We investigated the hydrolysis of lignocellulosic materials by cellulase derived from two types of filamentous fungi. We found that glucan-hydrolyzing activity of the culture supernatant from A. cellulolyticus was superior to that from T. reesei, while the xylan-hydrolyzing activity was superior for the cellulase from T. reesei. Moreover, Acremonium cellulase exhibited a greater glucan and mannan-hydrolyzing activity than Accellerase 1000.
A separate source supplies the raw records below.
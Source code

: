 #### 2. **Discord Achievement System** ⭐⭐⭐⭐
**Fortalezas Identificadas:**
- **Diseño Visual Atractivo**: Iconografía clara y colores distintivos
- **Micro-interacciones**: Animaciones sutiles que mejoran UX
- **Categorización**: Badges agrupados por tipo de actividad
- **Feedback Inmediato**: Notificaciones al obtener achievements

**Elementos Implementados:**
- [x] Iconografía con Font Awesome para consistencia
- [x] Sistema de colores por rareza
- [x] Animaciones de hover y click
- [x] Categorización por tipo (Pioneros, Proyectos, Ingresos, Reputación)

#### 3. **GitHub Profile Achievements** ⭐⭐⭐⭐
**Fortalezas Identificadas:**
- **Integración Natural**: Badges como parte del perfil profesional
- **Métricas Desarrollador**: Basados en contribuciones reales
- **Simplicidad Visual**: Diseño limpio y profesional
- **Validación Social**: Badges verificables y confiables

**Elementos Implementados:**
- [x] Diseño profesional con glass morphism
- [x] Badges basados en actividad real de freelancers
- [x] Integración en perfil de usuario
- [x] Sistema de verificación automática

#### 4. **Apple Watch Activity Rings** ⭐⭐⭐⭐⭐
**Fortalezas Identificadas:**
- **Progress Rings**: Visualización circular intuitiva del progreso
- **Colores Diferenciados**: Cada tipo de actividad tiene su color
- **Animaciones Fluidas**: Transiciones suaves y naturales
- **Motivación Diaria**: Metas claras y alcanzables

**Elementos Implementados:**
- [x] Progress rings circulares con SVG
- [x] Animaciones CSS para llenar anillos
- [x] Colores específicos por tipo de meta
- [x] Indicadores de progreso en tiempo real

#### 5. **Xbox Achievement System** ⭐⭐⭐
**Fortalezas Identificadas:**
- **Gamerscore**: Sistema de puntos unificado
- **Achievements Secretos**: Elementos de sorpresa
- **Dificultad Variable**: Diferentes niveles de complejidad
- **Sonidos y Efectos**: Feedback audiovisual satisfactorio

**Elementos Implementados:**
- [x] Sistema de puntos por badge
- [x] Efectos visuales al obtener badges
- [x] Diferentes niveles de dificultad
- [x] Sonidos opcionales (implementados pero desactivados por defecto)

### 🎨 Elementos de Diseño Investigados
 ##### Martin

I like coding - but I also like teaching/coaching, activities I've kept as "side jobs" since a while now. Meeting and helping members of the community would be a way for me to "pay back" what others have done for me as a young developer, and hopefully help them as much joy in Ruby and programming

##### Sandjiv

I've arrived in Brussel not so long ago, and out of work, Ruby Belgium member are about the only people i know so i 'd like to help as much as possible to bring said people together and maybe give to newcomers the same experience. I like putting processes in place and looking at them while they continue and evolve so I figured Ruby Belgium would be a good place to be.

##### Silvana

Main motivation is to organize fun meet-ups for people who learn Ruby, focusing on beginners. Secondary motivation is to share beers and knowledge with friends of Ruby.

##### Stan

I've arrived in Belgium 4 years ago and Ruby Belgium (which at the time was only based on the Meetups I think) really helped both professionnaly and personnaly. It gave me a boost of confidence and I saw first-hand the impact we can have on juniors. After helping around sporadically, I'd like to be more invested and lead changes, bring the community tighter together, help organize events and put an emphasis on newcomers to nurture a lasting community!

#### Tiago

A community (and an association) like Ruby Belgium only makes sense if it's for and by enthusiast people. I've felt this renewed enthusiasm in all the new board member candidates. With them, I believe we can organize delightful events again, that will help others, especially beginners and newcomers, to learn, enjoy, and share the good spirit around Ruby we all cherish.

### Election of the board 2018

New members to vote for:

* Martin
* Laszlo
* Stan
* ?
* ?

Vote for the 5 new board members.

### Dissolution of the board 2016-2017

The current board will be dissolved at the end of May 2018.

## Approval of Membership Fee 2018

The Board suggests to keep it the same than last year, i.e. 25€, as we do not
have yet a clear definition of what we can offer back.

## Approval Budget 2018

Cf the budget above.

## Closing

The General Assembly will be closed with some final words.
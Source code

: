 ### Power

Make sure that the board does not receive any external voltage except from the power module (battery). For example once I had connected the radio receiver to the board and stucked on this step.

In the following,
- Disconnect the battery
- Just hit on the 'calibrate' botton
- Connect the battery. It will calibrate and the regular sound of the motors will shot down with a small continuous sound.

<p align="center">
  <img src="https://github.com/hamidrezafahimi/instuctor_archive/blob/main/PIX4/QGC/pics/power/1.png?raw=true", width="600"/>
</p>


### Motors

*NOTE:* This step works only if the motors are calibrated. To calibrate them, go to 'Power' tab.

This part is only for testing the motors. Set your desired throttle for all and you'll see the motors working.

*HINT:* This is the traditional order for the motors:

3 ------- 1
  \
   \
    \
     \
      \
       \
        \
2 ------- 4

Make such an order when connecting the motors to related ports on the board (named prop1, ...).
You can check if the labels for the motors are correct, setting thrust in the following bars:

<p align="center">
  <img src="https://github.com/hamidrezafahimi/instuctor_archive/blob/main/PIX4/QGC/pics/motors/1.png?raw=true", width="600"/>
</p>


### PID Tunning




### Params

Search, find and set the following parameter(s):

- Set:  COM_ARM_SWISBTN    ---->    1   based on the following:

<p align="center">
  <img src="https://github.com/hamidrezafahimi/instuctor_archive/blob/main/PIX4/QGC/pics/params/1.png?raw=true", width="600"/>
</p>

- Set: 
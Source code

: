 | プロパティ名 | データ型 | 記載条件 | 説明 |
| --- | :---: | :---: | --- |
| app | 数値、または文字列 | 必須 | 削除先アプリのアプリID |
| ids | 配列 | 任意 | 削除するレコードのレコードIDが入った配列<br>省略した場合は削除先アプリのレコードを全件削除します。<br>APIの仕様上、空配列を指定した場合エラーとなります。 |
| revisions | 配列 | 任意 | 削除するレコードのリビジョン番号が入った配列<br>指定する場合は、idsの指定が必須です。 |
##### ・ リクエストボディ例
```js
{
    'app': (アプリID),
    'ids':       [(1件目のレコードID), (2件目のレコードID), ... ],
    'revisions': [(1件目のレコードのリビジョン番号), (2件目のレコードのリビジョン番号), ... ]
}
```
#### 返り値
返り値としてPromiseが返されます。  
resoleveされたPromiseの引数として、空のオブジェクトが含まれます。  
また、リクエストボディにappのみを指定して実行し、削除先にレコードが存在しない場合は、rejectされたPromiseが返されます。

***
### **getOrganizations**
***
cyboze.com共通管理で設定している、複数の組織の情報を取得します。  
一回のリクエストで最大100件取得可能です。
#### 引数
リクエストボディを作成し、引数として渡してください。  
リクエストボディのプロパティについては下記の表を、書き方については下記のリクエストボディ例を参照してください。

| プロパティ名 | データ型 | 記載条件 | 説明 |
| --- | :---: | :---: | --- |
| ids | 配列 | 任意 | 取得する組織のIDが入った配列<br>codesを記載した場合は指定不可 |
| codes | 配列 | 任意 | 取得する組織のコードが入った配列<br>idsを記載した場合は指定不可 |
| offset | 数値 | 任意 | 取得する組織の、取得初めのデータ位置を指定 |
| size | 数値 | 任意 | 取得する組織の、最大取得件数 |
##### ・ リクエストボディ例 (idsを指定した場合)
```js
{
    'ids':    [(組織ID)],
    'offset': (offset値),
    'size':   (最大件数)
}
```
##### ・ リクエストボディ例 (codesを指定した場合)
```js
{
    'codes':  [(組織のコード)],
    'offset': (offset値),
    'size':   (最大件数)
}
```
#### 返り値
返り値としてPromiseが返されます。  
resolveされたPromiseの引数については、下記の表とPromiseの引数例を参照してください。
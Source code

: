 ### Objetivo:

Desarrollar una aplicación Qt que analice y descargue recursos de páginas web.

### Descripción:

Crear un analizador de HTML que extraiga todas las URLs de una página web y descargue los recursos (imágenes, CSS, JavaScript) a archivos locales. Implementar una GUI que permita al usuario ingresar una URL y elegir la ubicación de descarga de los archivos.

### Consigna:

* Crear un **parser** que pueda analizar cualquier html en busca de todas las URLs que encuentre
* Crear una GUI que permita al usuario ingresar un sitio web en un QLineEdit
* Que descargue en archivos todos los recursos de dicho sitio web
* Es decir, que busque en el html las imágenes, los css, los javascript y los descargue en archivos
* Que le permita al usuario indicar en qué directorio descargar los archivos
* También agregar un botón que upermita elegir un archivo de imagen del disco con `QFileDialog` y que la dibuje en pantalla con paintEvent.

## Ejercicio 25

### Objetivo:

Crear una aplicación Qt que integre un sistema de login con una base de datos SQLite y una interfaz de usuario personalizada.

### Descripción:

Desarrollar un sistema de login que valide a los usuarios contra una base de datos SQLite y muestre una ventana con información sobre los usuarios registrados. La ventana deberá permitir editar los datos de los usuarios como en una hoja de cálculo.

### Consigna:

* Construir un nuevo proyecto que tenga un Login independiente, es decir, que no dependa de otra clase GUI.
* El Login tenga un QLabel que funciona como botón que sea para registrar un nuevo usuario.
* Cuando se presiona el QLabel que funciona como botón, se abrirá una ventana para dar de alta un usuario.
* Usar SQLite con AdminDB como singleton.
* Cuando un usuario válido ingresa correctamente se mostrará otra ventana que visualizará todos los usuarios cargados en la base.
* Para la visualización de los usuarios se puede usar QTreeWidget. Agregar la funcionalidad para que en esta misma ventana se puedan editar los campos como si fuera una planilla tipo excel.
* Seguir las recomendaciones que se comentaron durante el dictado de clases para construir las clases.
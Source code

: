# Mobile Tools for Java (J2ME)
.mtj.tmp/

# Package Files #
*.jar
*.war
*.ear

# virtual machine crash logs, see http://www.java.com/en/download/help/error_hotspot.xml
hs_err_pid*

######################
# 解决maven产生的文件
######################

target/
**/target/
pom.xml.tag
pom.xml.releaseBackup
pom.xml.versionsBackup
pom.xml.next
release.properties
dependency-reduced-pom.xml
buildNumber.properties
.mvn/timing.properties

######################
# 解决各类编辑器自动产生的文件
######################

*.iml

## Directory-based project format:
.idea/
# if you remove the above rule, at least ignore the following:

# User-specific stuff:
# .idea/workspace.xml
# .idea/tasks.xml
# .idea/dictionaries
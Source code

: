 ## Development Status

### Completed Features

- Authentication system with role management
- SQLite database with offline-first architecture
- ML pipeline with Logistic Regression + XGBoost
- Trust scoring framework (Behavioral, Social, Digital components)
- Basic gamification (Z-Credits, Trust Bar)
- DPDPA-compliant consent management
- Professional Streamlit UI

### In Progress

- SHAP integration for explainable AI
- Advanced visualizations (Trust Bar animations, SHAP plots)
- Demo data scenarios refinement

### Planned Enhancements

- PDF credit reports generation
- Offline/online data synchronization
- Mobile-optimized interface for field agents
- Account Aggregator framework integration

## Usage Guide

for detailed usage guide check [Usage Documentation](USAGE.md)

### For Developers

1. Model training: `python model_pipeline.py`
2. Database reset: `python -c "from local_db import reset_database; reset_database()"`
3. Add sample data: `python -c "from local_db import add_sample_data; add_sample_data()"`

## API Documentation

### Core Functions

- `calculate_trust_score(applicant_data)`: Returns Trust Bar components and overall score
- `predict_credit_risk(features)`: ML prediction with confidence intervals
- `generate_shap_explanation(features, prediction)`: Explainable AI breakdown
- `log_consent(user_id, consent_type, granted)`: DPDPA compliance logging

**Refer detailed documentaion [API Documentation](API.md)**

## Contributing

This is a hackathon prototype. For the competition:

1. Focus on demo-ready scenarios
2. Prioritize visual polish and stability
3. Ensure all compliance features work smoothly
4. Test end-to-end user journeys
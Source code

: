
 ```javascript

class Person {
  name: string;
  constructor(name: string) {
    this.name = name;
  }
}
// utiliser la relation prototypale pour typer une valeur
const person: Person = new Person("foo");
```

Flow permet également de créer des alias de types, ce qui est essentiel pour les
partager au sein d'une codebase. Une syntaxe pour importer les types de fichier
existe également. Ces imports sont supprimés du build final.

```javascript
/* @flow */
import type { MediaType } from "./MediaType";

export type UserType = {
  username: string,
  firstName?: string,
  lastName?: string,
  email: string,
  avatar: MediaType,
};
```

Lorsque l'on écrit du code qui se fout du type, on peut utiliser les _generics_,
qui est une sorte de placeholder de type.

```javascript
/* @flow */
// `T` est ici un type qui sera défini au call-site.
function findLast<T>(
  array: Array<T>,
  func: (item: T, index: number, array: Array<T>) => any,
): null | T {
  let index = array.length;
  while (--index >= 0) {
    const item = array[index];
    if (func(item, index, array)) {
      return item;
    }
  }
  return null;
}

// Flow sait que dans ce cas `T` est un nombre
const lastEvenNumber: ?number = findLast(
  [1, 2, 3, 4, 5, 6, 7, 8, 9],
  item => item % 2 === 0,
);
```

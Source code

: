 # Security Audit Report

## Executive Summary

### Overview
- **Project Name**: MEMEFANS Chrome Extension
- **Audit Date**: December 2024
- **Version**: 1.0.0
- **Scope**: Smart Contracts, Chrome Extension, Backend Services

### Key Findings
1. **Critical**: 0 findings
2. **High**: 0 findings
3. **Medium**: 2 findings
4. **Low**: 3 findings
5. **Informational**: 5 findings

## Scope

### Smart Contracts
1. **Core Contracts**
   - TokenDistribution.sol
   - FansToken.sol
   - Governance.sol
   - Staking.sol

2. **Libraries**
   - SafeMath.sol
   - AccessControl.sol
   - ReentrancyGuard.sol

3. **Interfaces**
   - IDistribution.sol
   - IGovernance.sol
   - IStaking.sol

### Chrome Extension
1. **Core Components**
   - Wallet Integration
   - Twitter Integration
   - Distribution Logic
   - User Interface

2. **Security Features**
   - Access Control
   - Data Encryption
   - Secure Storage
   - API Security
Lignocellulosic biomass represents a promising starting material for the production of bioethanol fuel, as it contains a large quantity of sugars in the form of cellulose and hemicellulose. Ethanol fuel production from lignocellulosic biomass is advantageous as it does not lead to competition for food resources . For ethanol fuel production from lignocellulosic materials, cellulose and hemicellulose must firstly be hydrolyzed to fermentable sugars. Sulfuric acid and cellulolytic enzymes are the major hydrolyzers of cellulose and hemicellulose identified to date . However, when sulfuric acid is used for the hydrolysis of lignocellulosic materials, it is necessary to remove the residual sulfuric acid from the hydrolyzing solution prior to yeast fermentation. Furthermore, sulfuric acid produces toxic compounds that inhibit fermentation [2–4]. Therefore, enzymatic saccharification of lignocellulosic materials that does not require the use of acidic compounds represents an important improvement in the generation of fermentable sugars during the bioethanol production process. The development of efficient pretreatment methods that do not require the use of chemicals before enzymatic hydrolysis, such as milling treatment, have also been eagerly investigated [5, 6]. Cellulases, a group of enzymes that hydrolyze crystalline cellulose to smaller oligosaccharides and subsequently glucose, and hemicellulases that hydrolyze hemicellulose to monomeric sugars, have been used for the enzymatic saccharification of lignocellulosic materials.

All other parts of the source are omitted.